Recent Accounting Pronouncements
In August 2018, the SEC adopted the final rule under SEC Release No. 33-10532, Disclosure Update and Simplification, amending certain disclosure requirements that were redundant, duplicative, overlapping, outdated or superseded. In addition, the amendments expanded the disclosure requirements on the analysis of stockholders' equity for interim financial statements. Under the amendments, an analysis of changes in each caption of stockholders' equity presented in the condensed consolidated balance sheets must be provided in a note or separate statement. The analysis should present a reconciliation of the beginning balance to the ending balance of each period for which a statement of comprehensive income is required to be filed. This final rule is effective 30 days after publication in the Federal Register. The final rule was not yet published in the Federal Register as of the date of this Quarterly Report on Form 10-Q. The Company is evaluating the impact of this guidance on its condensed consolidated financial statements.
In August 2018, the FASB issued ASU 2018-13 - Fair Value Measurement (Topic 820) (“ASU 2018-13”) which removes, modifies and adds disclosure requirements on fair value measurements.
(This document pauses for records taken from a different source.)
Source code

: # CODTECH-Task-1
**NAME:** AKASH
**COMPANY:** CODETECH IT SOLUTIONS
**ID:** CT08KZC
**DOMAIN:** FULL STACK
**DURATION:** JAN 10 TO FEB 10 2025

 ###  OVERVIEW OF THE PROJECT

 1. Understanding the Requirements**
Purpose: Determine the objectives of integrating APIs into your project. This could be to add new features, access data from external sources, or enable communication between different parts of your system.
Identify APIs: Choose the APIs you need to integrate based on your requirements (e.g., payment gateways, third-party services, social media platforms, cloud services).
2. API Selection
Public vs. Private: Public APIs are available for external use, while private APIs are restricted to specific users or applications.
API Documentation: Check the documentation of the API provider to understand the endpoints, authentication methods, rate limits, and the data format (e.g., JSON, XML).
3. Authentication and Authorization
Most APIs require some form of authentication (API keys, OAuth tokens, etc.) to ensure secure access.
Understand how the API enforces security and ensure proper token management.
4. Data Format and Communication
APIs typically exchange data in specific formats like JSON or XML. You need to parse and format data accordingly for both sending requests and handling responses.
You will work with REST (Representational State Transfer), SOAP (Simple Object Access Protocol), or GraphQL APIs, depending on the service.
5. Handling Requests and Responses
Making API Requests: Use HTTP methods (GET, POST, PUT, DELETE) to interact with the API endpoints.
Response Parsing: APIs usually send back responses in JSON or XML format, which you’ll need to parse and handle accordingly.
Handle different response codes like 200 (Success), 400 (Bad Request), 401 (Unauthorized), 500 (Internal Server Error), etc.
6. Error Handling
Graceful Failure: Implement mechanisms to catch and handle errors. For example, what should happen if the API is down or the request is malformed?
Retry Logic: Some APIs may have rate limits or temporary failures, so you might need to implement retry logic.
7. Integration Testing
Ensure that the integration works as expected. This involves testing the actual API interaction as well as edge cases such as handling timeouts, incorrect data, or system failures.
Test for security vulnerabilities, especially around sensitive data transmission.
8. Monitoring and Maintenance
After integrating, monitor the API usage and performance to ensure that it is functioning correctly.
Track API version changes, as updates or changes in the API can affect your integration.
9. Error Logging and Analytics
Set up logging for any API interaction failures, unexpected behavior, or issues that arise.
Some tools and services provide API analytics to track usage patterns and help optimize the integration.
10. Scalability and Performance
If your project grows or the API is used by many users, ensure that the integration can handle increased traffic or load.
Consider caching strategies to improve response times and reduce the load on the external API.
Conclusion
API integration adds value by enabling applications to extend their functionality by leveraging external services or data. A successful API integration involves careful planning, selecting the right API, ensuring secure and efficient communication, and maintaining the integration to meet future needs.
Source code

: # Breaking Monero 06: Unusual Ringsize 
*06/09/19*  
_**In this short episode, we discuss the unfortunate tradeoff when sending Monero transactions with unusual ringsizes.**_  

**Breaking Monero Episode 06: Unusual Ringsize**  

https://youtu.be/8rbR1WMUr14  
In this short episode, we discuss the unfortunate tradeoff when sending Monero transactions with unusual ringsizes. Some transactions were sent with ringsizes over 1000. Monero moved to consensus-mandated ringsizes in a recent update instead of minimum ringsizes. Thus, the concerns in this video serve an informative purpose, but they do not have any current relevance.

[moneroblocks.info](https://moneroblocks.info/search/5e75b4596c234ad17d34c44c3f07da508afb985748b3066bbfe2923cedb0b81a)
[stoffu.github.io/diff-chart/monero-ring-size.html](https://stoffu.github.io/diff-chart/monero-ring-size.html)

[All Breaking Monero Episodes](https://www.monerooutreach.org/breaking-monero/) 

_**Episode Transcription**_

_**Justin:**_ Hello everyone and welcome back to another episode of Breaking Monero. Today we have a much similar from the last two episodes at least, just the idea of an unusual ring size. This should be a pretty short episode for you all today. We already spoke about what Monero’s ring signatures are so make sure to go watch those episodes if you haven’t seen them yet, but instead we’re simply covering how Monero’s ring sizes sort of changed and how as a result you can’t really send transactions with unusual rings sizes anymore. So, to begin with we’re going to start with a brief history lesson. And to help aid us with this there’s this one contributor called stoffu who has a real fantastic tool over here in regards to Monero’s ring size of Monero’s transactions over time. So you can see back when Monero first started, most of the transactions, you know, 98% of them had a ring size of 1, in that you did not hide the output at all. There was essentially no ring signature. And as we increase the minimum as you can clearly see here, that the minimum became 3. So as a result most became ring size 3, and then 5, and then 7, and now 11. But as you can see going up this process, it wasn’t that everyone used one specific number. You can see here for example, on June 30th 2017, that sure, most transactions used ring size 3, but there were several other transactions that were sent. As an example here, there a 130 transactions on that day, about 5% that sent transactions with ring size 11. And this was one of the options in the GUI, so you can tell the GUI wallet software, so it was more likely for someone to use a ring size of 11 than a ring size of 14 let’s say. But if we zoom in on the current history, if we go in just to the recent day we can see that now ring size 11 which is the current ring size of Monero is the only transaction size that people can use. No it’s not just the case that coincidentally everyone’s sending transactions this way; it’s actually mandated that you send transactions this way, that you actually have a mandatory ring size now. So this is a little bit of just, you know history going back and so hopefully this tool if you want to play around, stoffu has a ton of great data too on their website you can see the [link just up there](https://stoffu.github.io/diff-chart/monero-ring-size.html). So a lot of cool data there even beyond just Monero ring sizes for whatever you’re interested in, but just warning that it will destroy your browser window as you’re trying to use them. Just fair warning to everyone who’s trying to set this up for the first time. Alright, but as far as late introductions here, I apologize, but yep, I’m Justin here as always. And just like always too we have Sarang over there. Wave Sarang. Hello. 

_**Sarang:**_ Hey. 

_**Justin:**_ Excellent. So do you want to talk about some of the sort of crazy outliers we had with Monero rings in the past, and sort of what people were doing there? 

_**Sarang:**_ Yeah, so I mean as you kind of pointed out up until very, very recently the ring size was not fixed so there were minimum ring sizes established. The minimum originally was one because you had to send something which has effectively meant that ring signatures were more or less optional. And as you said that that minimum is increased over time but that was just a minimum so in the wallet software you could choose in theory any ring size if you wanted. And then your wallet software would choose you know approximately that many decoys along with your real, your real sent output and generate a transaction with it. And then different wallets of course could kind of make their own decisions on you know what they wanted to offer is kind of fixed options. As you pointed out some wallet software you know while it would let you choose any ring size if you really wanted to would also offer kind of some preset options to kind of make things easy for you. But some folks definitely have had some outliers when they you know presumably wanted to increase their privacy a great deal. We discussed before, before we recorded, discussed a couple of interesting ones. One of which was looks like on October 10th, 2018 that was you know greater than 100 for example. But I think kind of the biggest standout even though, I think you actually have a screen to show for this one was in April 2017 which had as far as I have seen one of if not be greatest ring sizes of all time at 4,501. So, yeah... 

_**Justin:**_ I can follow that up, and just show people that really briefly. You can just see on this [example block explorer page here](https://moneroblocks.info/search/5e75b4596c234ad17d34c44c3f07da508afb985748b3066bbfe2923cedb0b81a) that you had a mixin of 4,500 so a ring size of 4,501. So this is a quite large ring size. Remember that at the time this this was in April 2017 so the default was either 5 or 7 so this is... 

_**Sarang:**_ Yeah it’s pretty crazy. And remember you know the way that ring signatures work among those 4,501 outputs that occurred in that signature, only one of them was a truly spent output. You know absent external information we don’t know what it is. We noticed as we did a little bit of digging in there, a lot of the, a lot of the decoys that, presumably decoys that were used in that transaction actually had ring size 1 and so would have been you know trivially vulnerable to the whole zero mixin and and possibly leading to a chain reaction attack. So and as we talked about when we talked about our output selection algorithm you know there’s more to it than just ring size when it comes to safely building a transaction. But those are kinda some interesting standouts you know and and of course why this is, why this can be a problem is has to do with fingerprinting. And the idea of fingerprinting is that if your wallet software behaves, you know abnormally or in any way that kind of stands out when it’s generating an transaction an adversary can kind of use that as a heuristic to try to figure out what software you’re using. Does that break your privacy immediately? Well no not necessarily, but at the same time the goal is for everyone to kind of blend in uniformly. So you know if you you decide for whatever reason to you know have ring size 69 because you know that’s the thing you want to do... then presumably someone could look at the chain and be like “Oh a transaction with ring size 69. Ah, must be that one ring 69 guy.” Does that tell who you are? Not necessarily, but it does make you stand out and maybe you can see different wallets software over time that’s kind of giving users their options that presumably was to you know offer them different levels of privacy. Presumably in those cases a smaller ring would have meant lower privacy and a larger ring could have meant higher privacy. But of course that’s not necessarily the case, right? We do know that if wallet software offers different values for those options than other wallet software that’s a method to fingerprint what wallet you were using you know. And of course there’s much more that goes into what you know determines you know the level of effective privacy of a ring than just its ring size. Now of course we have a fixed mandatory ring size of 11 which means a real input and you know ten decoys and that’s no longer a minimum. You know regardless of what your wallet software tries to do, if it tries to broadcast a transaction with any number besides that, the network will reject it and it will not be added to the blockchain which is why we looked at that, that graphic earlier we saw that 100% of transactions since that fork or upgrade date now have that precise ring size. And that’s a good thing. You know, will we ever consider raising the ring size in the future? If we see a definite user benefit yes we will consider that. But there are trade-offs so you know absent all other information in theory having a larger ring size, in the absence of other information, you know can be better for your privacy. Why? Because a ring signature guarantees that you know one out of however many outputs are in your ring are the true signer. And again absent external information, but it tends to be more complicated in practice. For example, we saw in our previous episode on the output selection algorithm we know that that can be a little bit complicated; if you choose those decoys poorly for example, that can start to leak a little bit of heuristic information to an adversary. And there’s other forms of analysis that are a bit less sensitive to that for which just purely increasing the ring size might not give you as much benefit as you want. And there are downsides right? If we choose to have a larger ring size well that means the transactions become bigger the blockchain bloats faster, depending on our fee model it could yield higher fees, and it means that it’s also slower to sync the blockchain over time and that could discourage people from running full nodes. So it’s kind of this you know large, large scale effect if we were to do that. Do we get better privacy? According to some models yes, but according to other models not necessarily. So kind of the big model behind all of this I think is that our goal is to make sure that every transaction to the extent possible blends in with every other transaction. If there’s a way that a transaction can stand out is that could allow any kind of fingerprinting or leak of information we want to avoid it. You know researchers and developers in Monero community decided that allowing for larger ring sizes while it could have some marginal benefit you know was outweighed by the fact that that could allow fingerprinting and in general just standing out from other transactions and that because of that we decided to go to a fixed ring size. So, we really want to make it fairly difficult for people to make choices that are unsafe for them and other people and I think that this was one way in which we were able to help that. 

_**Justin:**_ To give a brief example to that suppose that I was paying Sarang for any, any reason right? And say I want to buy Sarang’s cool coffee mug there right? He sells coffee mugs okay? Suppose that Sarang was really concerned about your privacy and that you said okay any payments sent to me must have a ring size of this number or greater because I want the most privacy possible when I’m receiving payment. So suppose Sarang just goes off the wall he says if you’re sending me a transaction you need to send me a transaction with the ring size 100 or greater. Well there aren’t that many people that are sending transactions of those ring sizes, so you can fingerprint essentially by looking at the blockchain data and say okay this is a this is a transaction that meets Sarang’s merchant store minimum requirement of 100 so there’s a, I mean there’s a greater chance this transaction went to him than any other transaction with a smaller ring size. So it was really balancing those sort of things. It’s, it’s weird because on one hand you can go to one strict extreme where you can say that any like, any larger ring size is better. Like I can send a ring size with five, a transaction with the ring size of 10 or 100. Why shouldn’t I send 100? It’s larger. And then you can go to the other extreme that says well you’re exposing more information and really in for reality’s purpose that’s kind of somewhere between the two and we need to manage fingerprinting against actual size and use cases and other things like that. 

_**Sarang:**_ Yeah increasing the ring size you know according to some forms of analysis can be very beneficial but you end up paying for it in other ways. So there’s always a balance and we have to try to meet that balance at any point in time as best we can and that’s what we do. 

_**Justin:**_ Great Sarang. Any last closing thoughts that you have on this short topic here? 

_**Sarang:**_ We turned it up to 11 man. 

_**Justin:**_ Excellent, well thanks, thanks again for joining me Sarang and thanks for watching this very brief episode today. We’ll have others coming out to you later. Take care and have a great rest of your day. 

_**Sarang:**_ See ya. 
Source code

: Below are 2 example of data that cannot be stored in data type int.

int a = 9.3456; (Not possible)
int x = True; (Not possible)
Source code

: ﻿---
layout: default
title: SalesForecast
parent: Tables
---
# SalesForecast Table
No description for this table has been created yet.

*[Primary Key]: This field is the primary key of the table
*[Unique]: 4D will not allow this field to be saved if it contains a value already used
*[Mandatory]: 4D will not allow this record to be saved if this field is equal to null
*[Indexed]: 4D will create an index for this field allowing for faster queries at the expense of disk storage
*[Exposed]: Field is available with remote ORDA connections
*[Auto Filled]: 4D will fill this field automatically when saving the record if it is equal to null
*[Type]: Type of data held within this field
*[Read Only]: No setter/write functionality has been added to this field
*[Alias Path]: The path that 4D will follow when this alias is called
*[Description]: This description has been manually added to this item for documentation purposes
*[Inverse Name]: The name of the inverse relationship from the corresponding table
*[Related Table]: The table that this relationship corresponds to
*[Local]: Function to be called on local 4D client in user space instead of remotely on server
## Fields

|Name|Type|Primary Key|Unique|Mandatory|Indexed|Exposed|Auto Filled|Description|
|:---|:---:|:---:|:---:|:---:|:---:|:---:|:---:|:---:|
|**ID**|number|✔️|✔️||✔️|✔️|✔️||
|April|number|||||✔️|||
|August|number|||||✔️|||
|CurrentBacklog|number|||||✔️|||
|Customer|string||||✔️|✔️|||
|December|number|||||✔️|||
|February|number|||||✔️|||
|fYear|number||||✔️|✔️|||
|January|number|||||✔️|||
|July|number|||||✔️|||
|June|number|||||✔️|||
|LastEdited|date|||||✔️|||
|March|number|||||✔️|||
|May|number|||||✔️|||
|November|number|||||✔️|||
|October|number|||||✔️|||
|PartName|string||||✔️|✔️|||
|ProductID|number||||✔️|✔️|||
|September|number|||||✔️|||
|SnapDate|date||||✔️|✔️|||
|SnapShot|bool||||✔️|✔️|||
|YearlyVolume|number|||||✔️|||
ASU 2018-13 removes disclosure requirements for transfers between Level 1 and Level 2 measurements and valuation processes for Level 3 measurements but adds new disclosure requirements including changes in unrealized gains/losses in other comprehensive income related to recurring Level 3 measurements. The amended guidance is effective for us beginning in the first quarter of 2020. Certain aspects may be applied prospectively while other aspects may be applied retrospectively upon the effective date. Early adoption is permitted. We are in the process of evaluating the effect of this guidance on our consolidated condensed financial statements and related disclosures.
In June 2018, the FASB issued ASU 2018-07 - Compensation – Stock Compensation (Topic 718): Improvements to Nonemployee Share-Based Payment Accounting which simplifies the accounting for share-based payments to nonemployees by aligning it with the accounting for share-based payments to employees, with certain exceptions. The new guidance expands the scope of ASC 718 to include share-based payments granted to nonemployees in exchange for goods or services used or consumed in an entity’s own operations. The guidance is effective for public business entities in annual periods beginning after December 15, 2018, and interim periods within those annual periods. Early adoption is permitted. We are in the process of evaluating the effect of this guidance on our consolidated condensed financial statements and related disclosures.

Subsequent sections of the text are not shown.